No entanto, Coutinho (1999) sinaliza que outro efeito dos processos de revolução  
passiva é o predomínio das formas ditatoriais em detrimento das formas hegemônicas. Faz-se  
mister destacar que na realidade brasileira “sempre venceu ou predominou o Estado forte, o  
regime de exceção, a ditadura civil ou militar, com poucos entreatos de democracia limitada,  
de cidadania tolerada” (Ianni, 2004, p. 242). No que se refere à ditadura militar iniciada em  
1964, Florestan (1976) destaca que representa o elo da consolidação do capitalismo  
monopolista no país e o apelo da burguesia ao aparato autocrático do Estado para conter a  
pressão das massas nos anos 1960 e a possibilidade de uma ampliação da participação política.  
Nesse quadro, o bloco hegemônico operou, a partir do golpe militar, uma contrarrevolução  
preventiva que foi decisiva para o fortalecimento da dominação burguesa.  
Evidencia-se, então, que o Estado teve papel central na criação de condições para o  
desenvolvimento capitalista no Brasil. Para Santos (2012), o desempenho das suas funções  
econômicas e extraeconômicas estão associadas, quase sempre, à fragilidade da dominação  
burguesa no plano econômico e à sua precoce dominância política. Deve-se considerar ainda  
um aspecto destacado pela autora referente ao protagonismo do Estado no âmbito das relações  
entre capital e trabalho na realidade brasileira. Desde as primeiras iniciativas de regulações do  
trabalho, o Estado brasileiro efetiva uma política de restrição de direitos trabalhistas que  
subjuga a classe trabalhadora à níveis de informalidade e superexploração, o que não foi  
alterado nem mesmo em contextos de forte crescimento econômico, como ocorre no período de  
industrialização dos anos 1950 e durante a ditadura militar.  
256  
Em sua análise, a autora argumenta que a formação do mercado de trabalho nacional é  
caracterizada pela condição de desemprego estrutural, restrita regulação do trabalho, alta  
rotatividade nos empregos, informalidade e baixos salários, “consolidando, assim, uma relação  
entre capital e trabalho pautada na superexploração” (Santos, 2012, p. 436).

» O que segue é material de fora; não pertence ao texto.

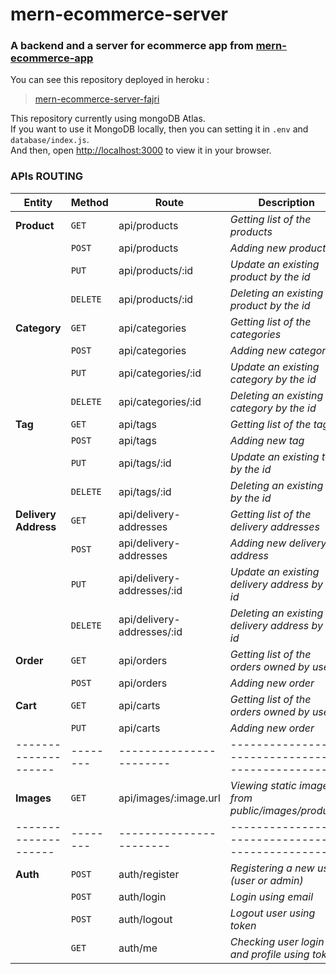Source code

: # mern-ecommerce-server

### A backend and a server for ecommerce app from [mern-ecommerce-app](https://github.com/fajrianwarf/mern-ecommerce-app)

You can see this repository deployed in heroku :

> [mern-ecommerce-server-fajri](https://mern-ecommerce-server-fajri.herokuapp.com/)

This repository currently using mongoDB Atlas.\
If you want to use it MongoDB locally, then you can setting it in `.env` and `database/index.js`.\
And then, open [http://localhost:3000](http://localhost:3000) to view it in your browser.

### APIs ROUTING

| Entity               | Method   | Route                      | Description                                         |
| -------------------- | -------- | -------------------------- | --------------------------------------------------- |
| **Product**          | `GET`    | api/products               | _Getting list of the products_                      |
|                      | `POST`   | api/products               | _Adding new product_                                |
|                      | `PUT`    | api/products/:id           | _Update an existing product by the id_              |
|                      | `DELETE` | api/products/:id           | _Deleting an existing product by the id_            |
| **Category**         | `GET`    | api/categories             | _Getting list of the categories_                    |
|                      | `POST`   | api/categories             | _Adding new category_                               |
|                      | `PUT`    | api/categories/:id         | _Update an existing category by the id_             |
|                      | `DELETE` | api/categories/:id         | _Deleting an existing category by the id_           |
| **Tag**              | `GET`    | api/tags                   | _Getting list of the tags_                          |
|                      | `POST`   | api/tags                   | _Adding new tag_                                    |
|                      | `PUT`    | api/tags/:id               | _Update an existing tag by the id_                  |
|                      | `DELETE` | api/tags/:id               | _Deleting an existing tag by the id_                |
| **Delivery Address** | `GET`    | api/delivery-addresses     | _Getting list of the delivery addresses_            |
|                      | `POST`   | api/delivery-addresses     | _Adding new delivery address_                       |
|                      | `PUT`    | api/delivery-addresses/:id | _Update an existing delivery address by the id_     |
|                      | `DELETE` | api/delivery-addresses/:id | _Deleting an existing delivery address by the id_   |
| **Order**            | `GET`    | api/orders                 | _Getting list of the orders owned by user_          |
|                      | `POST`   | api/orders                 | _Adding new order_                                  |
| **Cart**             | `GET`    | api/carts                  | _Getting list of the orders owned by user_          |
|                      | `PUT`    | api/carts                  | _Adding new order_                                  |
| -------------------- | -------- | -----------------------    | -------------------------------------------------   |
| **Images**           | `GET`    | api/images/:image.url      | _Viewing static images from public/images/products_ |
| -------------------- | -------- | -----------------------    | -------------------------------------------------   |
| **Auth**             | `POST`   | auth/register              | _Registering a new user (user or admin)_            |
|                      | `POST`   | auth/login                 | _Login using email_                                 |
|                      | `POST`   | auth/logout                | _Logout user using token_                           |
|                      | `GET`    | auth/me                    | _Checking user login and profile using token_       |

O Estado, com seu  
caráter autoritário, cumpre o papel de garantir as condições necessárias para reprodução da  
superexploração do trabalho no país, utilizando seu aparato repressivo para reprimir a  
organização e as lutas dos trabalhadores contra os níveis de exploração desumanos e as  
remunerações abaixo do valor da força de trabalho que caracterizam o mercado de trabalho  
brasileiro.  
Libertas, Juiz de Fora, v. 25, n. 1, p. 247-271, jan./jun. 2025. ISSN 1980-8518  
Proteção social na realidade brasileira: a assistência social em questão  
Diante desse quadro, em conformidade com o que interpreta a autora, observa-se que os  
processos de flexibilidade e precarização do trabalho no Brasil não podem ser imputados à crise  
mundial capitalista de 1970 embora se tornem mais evidentes no contexto de acumulação  
flexível pois trata-se de traços estruturantes da formação do mercado de trabalho brasileiro,  
ou, melhor dizendo, “constituem o essencial das modalidades de exploração implementadas  
pelo capital” (Santos, 2012, p. 242). Assim, institui-se o que a autora define como “fordismo à  
brasileira”, o significa que, ao contrário da estabilidade promovida nos países centrais durante  
o período fordista clássico, no Brasil sempre vigorou o padrão de flexibilidade/precariedade nas  
relações de trabalho. Por isso, é importante reforçar que, embora a precarização das relações de  
trabalho tenha se estendido à realidade global como efeito da crise estrutural do capital da  
década de 1970, nos países periféricos ela se constitui como condição estrutural para o  
desenvolvimento capitalista.  
É evidente, portanto, que a superexploração do trabalho é traço constitutivo do  
capitalismo brasileiro, que termina por radicalizar a questão social nessa realidade,  
intensificando os processos de pauperização à classe trabalhadora, especialmente à população  
negra, pois como afirma Souza (2023, p. 18), “o racismo [...] é um elemento determinante e  
determinado da superexploração da força de trabalho, sob a dependência e o imperialismo”.  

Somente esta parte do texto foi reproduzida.